I agree that the photos on ScreenSteps show that you are to use the port away from power for configuring the radio. I didn’t find anything specifying which port should be used to connect to the roboRIO. Can you point it out?

My previous post was conveying what I was told was the recommended the configuration on the robot. Honestly, I haven’t seen this issue, so anything I tell you is second hand. Since there are only two ports, as soon as I see it, I will try both and have a stronger recommendation.

Greg McKaskle

See Team Update 8
at the top bolded Control System Note

Still having issue, spent 1 hour of out of bag time today trying to get it to communicate with drivers station, reflashed firmware on router, reconfigured router, reboot computer after router was up, hard reset roborio, gave up on wan, plugged in hard line to router, still no comms…

tried 3 laptops with driver station, new release.

put the old router on bot, everything works fine.

Not looking forward to playing week 1 with this router…

Are you sure your Windows firewall is completely disabled?

I think I fixed a Driver Station communication weirdness at our shop today. We’ve been having problems establishing communication with the robot right after turning everything on. Enough messing around with the network settings gets it working.

The firewall was off, but only for “private” networks. The laptop apparently makes a distinction between the two different routers even with the same SSID, and it seems to have decided that the new router has established a “public” network. Maybe turning off the other half of the firewall fixed it…or maybe doing that reached the necessary amount of messing around with the network settings, and it’ll be broken again next time we try.

We have the exact same issue as you this year. Last year as well as this year, we have run using a static IP on the roboRIO. We had no trouble last year, but for some reason this year are having trouble deploying code every now and then. Ultimately we found that pinging team-xxxx-FRC.local, would take a while to connect and pinging 10.xx.xx.2 would connect instantly. We attempted to switch our deployment target to our static IP, and it fixed our problems with deploying, but if you choose this route, you cannot tether directly via USB because it will assign the roboRIO a different IP.

Another note, anytime we have this deployment issue, we always have a red or blank comm light. For now we have been resetting the roboRIO to get a green comm light. This is just our fix for now, and it will work for the time being. We are going to work more on it this week and will keep you posted. I’m guessing your team is having a similar problem to us, and I hope I helped to identify the problem more.

Are there problems with using the correct static IP for the roboRIO (10.te.am.2) or are the problems only when using a non-standard static IP?

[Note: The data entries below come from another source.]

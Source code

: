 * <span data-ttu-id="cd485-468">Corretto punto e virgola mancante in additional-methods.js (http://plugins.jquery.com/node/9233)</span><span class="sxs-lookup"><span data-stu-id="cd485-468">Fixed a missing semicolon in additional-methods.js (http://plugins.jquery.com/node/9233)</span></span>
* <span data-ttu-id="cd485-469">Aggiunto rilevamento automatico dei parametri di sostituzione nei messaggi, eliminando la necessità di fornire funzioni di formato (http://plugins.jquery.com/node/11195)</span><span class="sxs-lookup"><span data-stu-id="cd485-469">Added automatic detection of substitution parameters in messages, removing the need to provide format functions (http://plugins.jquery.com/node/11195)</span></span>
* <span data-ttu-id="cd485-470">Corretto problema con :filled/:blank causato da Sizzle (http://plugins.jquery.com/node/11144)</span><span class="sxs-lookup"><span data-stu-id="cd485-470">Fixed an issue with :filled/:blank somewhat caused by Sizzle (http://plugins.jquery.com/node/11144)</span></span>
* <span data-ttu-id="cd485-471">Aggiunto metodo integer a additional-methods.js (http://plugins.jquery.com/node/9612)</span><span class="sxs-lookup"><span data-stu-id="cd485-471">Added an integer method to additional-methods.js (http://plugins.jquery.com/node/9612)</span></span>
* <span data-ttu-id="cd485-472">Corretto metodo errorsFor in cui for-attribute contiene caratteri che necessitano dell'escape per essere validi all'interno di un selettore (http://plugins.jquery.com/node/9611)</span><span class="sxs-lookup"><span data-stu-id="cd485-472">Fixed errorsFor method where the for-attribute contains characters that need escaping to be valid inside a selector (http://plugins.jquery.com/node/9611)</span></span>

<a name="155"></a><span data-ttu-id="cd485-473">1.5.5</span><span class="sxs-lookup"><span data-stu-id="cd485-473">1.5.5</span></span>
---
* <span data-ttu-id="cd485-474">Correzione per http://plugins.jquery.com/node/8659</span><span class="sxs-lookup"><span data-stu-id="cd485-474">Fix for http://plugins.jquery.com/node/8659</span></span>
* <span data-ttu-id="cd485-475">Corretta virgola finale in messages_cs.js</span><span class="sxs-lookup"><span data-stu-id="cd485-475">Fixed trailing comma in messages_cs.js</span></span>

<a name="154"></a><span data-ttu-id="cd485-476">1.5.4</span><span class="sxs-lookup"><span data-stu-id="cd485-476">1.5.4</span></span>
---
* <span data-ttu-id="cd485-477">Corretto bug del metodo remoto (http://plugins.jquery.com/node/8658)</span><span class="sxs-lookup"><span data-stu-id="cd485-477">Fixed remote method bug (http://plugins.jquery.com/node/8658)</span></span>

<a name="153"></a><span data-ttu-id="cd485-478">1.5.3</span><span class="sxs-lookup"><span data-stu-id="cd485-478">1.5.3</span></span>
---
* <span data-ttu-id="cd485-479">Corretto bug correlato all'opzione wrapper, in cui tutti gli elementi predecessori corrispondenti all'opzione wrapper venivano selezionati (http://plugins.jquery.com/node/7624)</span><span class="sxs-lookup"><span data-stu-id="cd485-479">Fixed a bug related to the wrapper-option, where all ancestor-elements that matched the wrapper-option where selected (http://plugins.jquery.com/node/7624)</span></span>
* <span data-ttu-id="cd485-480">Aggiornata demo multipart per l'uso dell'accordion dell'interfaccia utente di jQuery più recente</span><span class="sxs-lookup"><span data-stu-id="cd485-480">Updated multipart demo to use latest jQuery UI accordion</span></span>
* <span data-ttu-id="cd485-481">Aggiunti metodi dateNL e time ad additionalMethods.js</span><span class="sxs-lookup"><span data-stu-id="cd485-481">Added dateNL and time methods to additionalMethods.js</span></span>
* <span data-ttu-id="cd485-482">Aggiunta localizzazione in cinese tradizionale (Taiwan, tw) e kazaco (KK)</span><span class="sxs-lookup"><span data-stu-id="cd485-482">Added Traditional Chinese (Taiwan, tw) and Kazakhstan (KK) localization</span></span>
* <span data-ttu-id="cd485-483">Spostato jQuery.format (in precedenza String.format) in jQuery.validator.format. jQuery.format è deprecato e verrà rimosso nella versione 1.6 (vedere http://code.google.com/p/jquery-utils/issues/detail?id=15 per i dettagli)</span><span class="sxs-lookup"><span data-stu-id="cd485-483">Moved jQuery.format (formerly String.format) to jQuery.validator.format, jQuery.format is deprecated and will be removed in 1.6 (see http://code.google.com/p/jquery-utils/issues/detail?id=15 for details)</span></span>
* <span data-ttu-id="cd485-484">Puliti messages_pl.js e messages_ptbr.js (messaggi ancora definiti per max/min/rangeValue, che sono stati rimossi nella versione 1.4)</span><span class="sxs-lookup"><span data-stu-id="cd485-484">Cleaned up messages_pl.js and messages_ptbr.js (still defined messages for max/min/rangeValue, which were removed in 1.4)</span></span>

We used mDNS dynamic IPs for all of the beta testing season and it worked very well as long as we used that computer only as a driver station, where the only active network interface was connected to an SSID “1519” Cisco router, with the OM5P-AN in bridge mode.

However, if we changed to our preferred situation of having two active network interfaces: (1) a physical ethernet cable to an SSID “1519” Cisco router, and (2) a WiFi DHCP connection to a different WiFi network for Internet access, we would get very unpredictable results.

Switching to a static IP address (the correct 10.te.am.2 address) helps a lot with the issues we’ve been seeing.

For what it’s worth, we competed at the “Week Zero” scrimmage event in NH with the real FIRST field using the correct (10.te.am.2) static IP address and encountered zero problems.

Call me paranoid, but I remain a big believer in using static IP addresses for the roboRIO, the OM5P-AN bridge, any other IP devices on the robot (we use 1 or 2 Axis 206 cameras), the driver station laptop, and (when at our build area) the router which serves the “TEAM” SSID network (e.g. “1519”).